The FileMaker Certification test is a 65-question, 110-minute test, and passing is pretty-good proof that a developer understands the platform. Though some of the multiple-choice questions ask about basic factual knowledge, many of them require some deep thought and knowledge. In fact, many of the questions ask for two or more answers. It’s not, by any means, a simple exam.

Photo of Jeremy Brown's FileMaker 16 Certified Developer certificate
FileMaker 16 Certified Developer certificate

The certification on your resume certainly gives you some credibility when applying for a job in the FileMaker world. However, more than anything, having the certification demonstrates your commitment to the platform and your desire to keep learning it. Employers, it seems, are interested in people who want to improve their skills and who are willing to stick with it. But ultimately, it comes down to a choice by the developer: take it or not. Of course, I recommend that you do.


You need to prepare for the test. Yes, anyone can take the test, but only those with some deep knowledge of the platform will have a chance of passing.

Play, Play, Play

You can prepare by reading everything there is about FileMaker, but that will only get you so far.

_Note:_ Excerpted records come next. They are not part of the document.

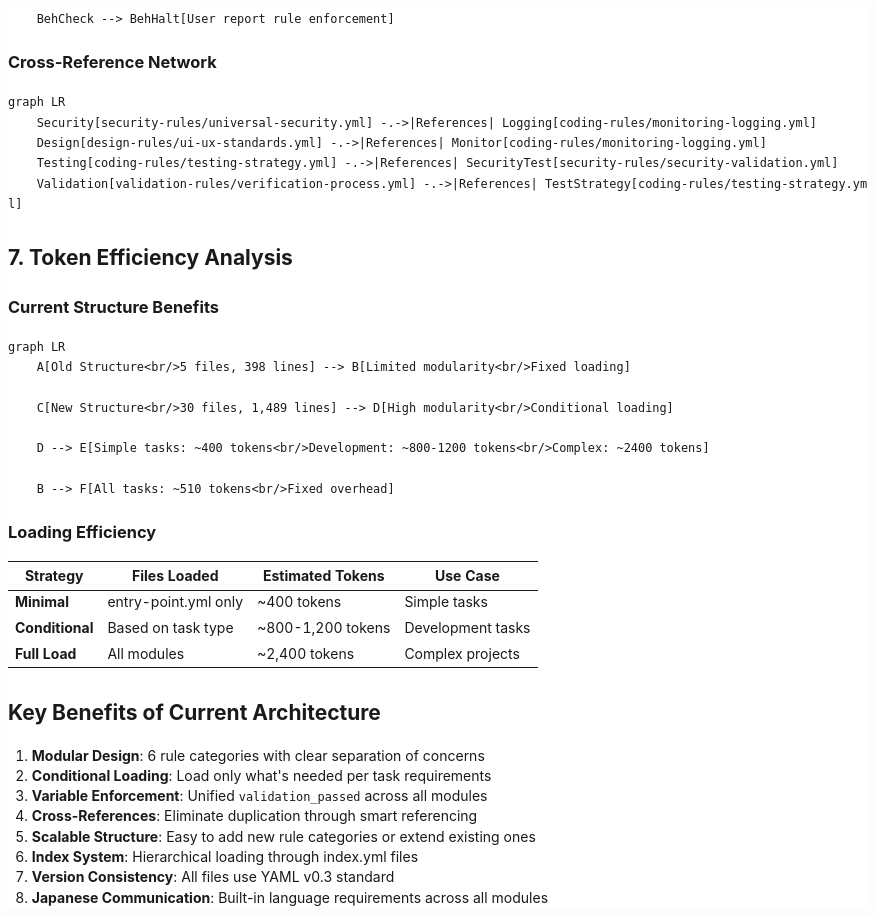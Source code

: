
 ```mermaid
    BehCheck --> BehHalt[User report rule enforcement]
```

### Cross-Reference Network
```mermaid
graph LR
    Security[security-rules/universal-security.yml] -.->|References| Logging[coding-rules/monitoring-logging.yml]
    Design[design-rules/ui-ux-standards.yml] -.->|References| Monitor[coding-rules/monitoring-logging.yml]
    Testing[coding-rules/testing-strategy.yml] -.->|References| SecurityTest[security-rules/security-validation.yml]
    Validation[validation-rules/verification-process.yml] -.->|References| TestStrategy[coding-rules/testing-strategy.yml]
```

## 7. Token Efficiency Analysis

### Current Structure Benefits
```mermaid
graph LR
    A[Old Structure<br/>5 files, 398 lines] --> B[Limited modularity<br/>Fixed loading]
    
    C[New Structure<br/>30 files, 1,489 lines] --> D[High modularity<br/>Conditional loading]
    
    D --> E[Simple tasks: ~400 tokens<br/>Development: ~800-1200 tokens<br/>Complex: ~2400 tokens]
    
    B --> F[All tasks: ~510 tokens<br/>Fixed overhead]
```

### Loading Efficiency
| Strategy | Files Loaded | Estimated Tokens | Use Case |
|----------|--------------|------------------|----------|
| **Minimal** | entry-point.yml only | ~400 tokens | Simple tasks |
| **Conditional** | Based on task type | ~800-1,200 tokens | Development tasks |
| **Full Load** | All modules | ~2,400 tokens | Complex projects |

## Key Benefits of Current Architecture

1. **Modular Design**: 6 rule categories with clear separation of concerns
2. **Conditional Loading**: Load only what's needed per task requirements  
3. **Variable Enforcement**: Unified `validation_passed` across all modules
4. **Cross-References**: Eliminate duplication through smart referencing
5. **Scalable Structure**: Easy to add new rule categories or extend existing ones
6. **Index System**: Hierarchical loading through index.yml files
7. **Version Consistency**: All files use YAML v0.3 standard
8. **Japanese Communication**: Built-in language requirements across all modules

Your experience is a great preparation tool, so get into FileMaker and develop apps and learn how to do as many things as possible, even if you don’t have to do it for your regular project work. Many of us can go an entire development career without having to use FileMaker WebDirect, but if you want to get certified, you still must understand that part of the platform. So get to know everything, even if it’s just the basics. Even FileMaker Server.

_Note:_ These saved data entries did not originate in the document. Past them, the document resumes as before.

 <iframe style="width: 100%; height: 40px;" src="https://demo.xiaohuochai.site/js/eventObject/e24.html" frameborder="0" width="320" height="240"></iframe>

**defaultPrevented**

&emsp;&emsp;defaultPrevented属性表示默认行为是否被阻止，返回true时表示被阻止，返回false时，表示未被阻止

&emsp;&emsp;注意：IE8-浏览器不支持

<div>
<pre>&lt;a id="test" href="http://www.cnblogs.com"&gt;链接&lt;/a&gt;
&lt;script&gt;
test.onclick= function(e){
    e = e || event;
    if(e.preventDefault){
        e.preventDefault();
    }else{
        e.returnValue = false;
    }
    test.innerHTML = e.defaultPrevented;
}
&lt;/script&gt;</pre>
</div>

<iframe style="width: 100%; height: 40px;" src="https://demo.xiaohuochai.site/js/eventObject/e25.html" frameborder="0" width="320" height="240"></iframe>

If you don’t have a copy of FileMaker server, you can get a development license by signing up to the FileMaker Community. For $99 a year, you have FileMaker Server to install and tinker with incessantly.

Focus Your Study

With the announcement of FileMaker 16 comes a study guide. This FileMaker certification study guide narrows down the ‘reading-everything-out-there’ task, giving you four things that will help in your quest:

  • Major areas of study: These are such topics as “Building Layouts” and “Security,” and they come with a percentage weight on the test. If one of the 12 modules is 20%, be sure to study that module completely.
  • Test objectives: It is helpful to know what you’ll be tested on, isn’t it? These objectives tell you that. As a former teacher, objectives are useful. They define the scope of what my students should know. Make sure that you can demonstrate each objective.
  • Links to help guides and other resources: There are thousands of pages of material about FileMaker and countless blog posts, but these links provide you the best primary sources for your study.
  • Question and answers: These questions will not be found on the test and are not even in the same format as test-questions, but they do hint at what to focus your energies on within the help guides.

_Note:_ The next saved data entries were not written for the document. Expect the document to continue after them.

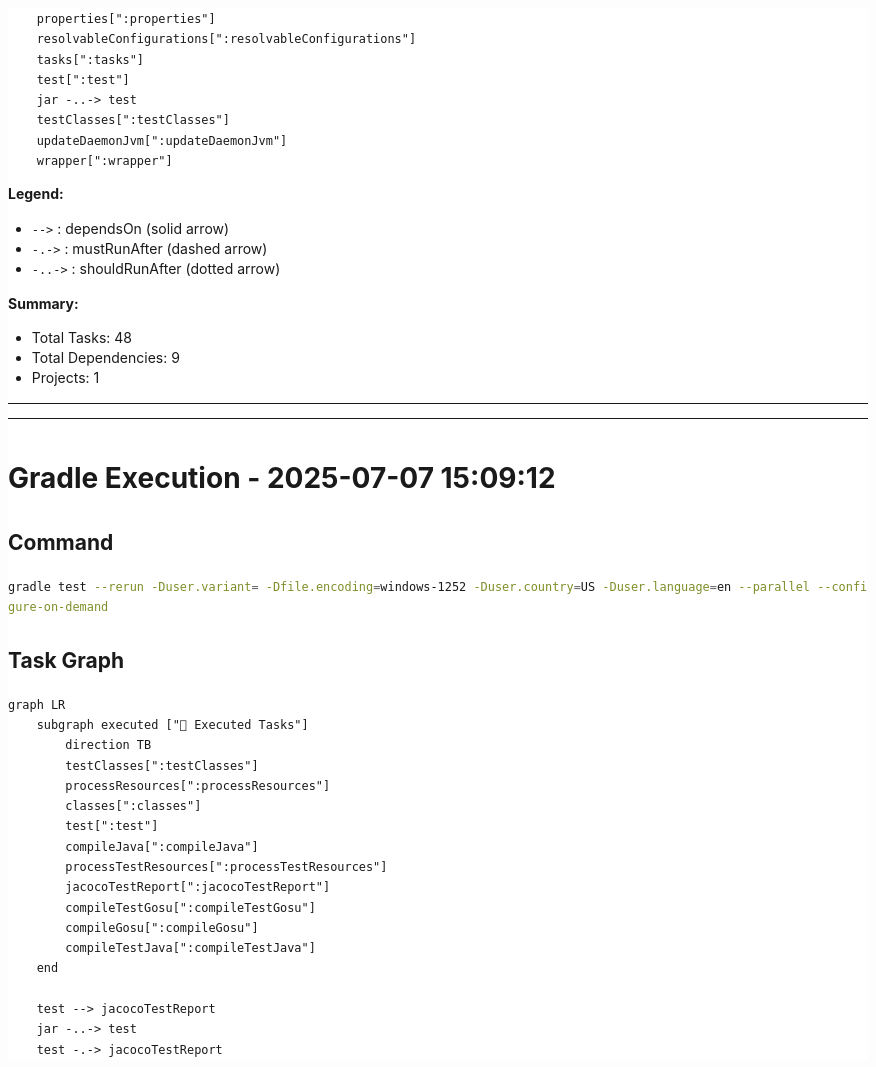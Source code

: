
 ```mermaid
    properties[":properties"]
    resolvableConfigurations[":resolvableConfigurations"]
    tasks[":tasks"]
    test[":test"]
    jar -..-> test
    testClasses[":testClasses"]
    updateDaemonJvm[":updateDaemonJvm"]
    wrapper[":wrapper"]
```

**Legend:**

- `-->` : dependsOn (solid arrow)
- `-.->` : mustRunAfter (dashed arrow)
- `-..->` : shouldRunAfter (dotted arrow)

**Summary:**

- Total Tasks: 48
- Total Dependencies: 9
- Projects: 1

--------------------------------------------------------------------------------



--------------------------------------------------------------------------------

# Gradle Execution - 2025-07-07 15:09:12

## Command

```bash
gradle test --rerun -Duser.variant= -Dfile.encoding=windows-1252 -Duser.country=US -Duser.language=en --parallel --configure-on-demand
```

## Task Graph

```mermaid
graph LR
    subgraph executed ["🚀 Executed Tasks"]
        direction TB
        testClasses[":testClasses"]
        processResources[":processResources"]
        classes[":classes"]
        test[":test"]
        compileJava[":compileJava"]
        processTestResources[":processTestResources"]
        jacocoTestReport[":jacocoTestReport"]
        compileTestGosu[":compileTestGosu"]
        compileGosu[":compileGosu"]
        compileTestJava[":compileTestJava"]
    end

    test --> jacocoTestReport
    jar -..-> test
    test -.-> jacocoTestReport
```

As you study, I recommend finding the answer in the help files before reading the answer provided in the guide. And don’t just find the exact answer to the question; read around the answer. The entire context is vital to your knowledge and understanding for the test.

Deliberate Practice

Take the time to set up test files focusing on one or more specific concepts or techniques you read about to fill the holes in your professional experience. It is highly unlikely, for example, you’ve been able to set up a database as an ODBC source. Reading about it is good, but setting it up will allows you see the entire picture and better prepares you for the FileMaker certification exam.

I’ve got a folder on my computer called “CertTestPractice” that is filled with files to help me see how something works. I’ve got a few files that can connect with each other but only under certain access privileges. I’ve got a database in which I can test how auto-entry calc fields work.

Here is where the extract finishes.